私は“3年3組”になったらしい。見慣れた名前の中に、ひとつだけ異彩を放つそれがあった。
――神咲 瀬那(かんざき せな)
「うわー…終わったわ。毎日命の危機じゃん。あいつ機嫌悪いと目つけてくるし」
「てか、瀬那って…ぶっちゃけ顔だけは良くない?不良なのもったいな〜」
「いや顔良すぎ。目とかガチでやばい。犯罪級のかっこよさってあれのことじゃん」
ざわざわと教室の前で盛り上がる女子たち。
その中心にいる“名前”が、校内でどれだけの存在感を放っているかなんて、わかりきってる。
でも、私は――。
「……同じクラスかぁ」
声に出すと、ほんのり重たい空気が胸の奥をくすぐった。
瀬那と同じクラス。
ヤンキー。喧嘩。怖い。なのに、どうしてかその名前を聞くと少しだけ気になる。
“気になる”なんて、そんな軽い感情じゃないかもしれない。
初めて見たのは去年の文化祭。2年と3年の合同バンドステージ。ステージ袖で静かにタバコをくゆらせてた(もちろん違反)あの姿を、私の目が捉えた瞬間――。
忘れられなくなった。
目が合った。
一瞬だったけど、確かに見られた。
なのに、怖くないって思った。
……あの時からずっと、私、神咲瀬那のことを、知りたいと思ってる。
*
「お前、そこ空いてる?どけ」
「……え?」
ガタッと音を立てて私の隣に座ったのは、まさにその“神咲瀬那”だった。
この春から、私の座る席の右隣――そこが、彼の指定席。
つい、呼吸が止まる。
目を合わせたら、何かが始まってしまいそうで。
視線を外したら、今この瞬間を逃してしまいそうで。
「……って、は?」
ふと、瀬那が私の顔を見て、眉をひそめた。
「何見てんの。てか、前もどっかで……」
「!」
……やっぱり、覚えてる?
違うって思ってた。
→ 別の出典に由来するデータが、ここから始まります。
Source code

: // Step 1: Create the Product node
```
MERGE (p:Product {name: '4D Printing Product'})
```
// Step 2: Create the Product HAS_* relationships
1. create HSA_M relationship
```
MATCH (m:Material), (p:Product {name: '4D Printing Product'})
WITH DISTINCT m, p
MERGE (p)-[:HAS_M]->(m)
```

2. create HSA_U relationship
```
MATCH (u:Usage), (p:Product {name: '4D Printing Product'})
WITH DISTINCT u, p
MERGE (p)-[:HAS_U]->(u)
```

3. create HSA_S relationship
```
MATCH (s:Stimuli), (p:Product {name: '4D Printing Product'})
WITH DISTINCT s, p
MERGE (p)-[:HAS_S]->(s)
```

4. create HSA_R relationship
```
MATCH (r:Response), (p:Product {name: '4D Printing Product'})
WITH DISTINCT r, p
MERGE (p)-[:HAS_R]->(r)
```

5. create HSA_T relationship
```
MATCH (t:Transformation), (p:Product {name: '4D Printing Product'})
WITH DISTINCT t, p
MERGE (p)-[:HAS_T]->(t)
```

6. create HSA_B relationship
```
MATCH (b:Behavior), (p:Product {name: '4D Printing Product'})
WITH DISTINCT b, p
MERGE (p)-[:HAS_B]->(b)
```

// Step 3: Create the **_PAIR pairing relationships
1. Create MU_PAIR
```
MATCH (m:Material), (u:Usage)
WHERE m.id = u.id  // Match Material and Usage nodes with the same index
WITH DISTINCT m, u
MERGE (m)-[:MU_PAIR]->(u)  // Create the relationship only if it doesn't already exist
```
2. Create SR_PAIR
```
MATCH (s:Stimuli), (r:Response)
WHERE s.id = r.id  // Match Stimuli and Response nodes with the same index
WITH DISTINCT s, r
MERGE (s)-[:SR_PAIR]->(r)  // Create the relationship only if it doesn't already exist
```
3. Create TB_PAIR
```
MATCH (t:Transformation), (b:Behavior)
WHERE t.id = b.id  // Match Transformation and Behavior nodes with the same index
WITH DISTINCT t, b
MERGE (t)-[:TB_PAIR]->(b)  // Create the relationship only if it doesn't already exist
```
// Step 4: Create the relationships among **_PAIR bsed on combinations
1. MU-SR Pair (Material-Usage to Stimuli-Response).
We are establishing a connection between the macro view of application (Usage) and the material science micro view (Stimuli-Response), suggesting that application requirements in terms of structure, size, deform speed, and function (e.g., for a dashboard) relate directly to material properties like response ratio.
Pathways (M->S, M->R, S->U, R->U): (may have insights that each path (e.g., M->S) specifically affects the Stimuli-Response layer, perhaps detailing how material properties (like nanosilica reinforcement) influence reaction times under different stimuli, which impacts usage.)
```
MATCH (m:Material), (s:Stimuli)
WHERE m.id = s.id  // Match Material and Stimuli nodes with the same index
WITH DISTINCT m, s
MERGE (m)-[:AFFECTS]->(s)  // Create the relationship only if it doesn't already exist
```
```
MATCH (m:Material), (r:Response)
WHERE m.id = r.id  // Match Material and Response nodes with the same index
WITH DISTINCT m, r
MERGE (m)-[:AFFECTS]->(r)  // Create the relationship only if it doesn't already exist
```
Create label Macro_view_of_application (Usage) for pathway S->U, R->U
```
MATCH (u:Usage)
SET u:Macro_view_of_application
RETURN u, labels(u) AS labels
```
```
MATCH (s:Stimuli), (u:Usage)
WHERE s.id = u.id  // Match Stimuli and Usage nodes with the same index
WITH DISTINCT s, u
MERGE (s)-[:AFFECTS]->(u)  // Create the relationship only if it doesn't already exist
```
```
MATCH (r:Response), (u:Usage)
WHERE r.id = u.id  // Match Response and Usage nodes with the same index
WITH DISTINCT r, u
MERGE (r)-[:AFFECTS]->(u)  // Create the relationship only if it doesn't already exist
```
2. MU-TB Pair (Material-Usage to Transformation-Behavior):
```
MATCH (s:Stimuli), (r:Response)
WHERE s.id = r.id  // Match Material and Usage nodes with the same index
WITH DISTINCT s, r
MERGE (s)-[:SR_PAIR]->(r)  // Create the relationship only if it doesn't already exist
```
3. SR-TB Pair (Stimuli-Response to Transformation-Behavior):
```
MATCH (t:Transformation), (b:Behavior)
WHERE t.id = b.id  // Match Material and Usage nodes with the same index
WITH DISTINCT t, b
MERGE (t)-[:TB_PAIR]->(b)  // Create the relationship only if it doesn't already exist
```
でも、今の目。今の言葉。
絶対に――。
瀬那は、私を覚えてる。
……去年の、あの一瞬の目線。
ステージの横。喧騒の中、ふたりきりみたいに感じたあの時間。
「お前、誰?」
その言葉は冷たいようで、どこか引き寄せられるような響きを持っていた。
私は答える。勇気を出して。
「一ノ瀬叶愛。3年3組。同じクラス……だよね?」
瀬那はほんの少し、口角を上げた。
笑ったのか、嘲ったのか、まだわからない。
でも――この日を境に、私の最後の高校生活は、“彼”と一緒に動き始めた。